Now there's the rub. Socitm is not only a membership organisation, it is owned by its Members. That's a great strength, but it does limit our ability to make rapid changes – unlike an out and out commercial operation like PSF. The outcomes from "the wind of change" you spoke about will be subject to consultation and approval by our membership.

The job of elected officials, such as the Presidential Team, and our colleagues who work hard in running our regional branches and activity streams, is to advise and represent the membership as best we are able to but, ultimately, it is their organisation, and it reflects their wishes and views.

If Socitm didn't exist you'd need to invent it but it must now re-invent itself to survive. That the conference provided delegates a great networking opportunity and probably a much-needed break is beyond doubt, but it could and should be so much more. Let us hope in the near future it will and its 'issues' get resolved soon.

Public Sector Forum

Ian – we do need friends and allies, and we would like PSF to be among them. However, PSF's Sunday Sport editorial style, which we previously discussed, is among the challenges we face. I would prefer to pursue an objective debate based on the facts, but I'm not sure that suits your goals as a commercial operation that needs to drive readership.

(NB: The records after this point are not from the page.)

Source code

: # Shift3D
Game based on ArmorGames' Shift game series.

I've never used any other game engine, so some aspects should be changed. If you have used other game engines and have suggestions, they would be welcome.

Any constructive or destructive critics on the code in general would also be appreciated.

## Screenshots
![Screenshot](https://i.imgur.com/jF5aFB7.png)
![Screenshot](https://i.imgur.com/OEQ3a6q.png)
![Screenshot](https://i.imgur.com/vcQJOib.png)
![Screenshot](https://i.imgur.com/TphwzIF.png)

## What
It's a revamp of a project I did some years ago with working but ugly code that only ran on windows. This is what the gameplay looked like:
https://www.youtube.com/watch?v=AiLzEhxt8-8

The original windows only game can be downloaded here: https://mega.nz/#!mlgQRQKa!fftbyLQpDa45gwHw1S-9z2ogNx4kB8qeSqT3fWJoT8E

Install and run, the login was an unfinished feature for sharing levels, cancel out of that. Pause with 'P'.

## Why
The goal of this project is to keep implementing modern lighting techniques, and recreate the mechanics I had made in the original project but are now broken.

I know that you have pursued some sincere and effective campaigns, and admit to having been really amused at some of your more outrageous pieces – but we simply cannot afford to behave like that. If I want amusement, I might read the Sunday Sport (well, Sun, perhaps!) but if I want the facts and reasoned debate, I'm more likely to turn to the Times. If Socitm is to continue to be taken seriously, we must seen to be objective and dealing with the facts.

Please would you publish this response to your "word about Socitm"? I look forward to a continuing and, hopefully, increasingly effective dialogue but I think we are going to have to acknowledge and respect our difference perspectives.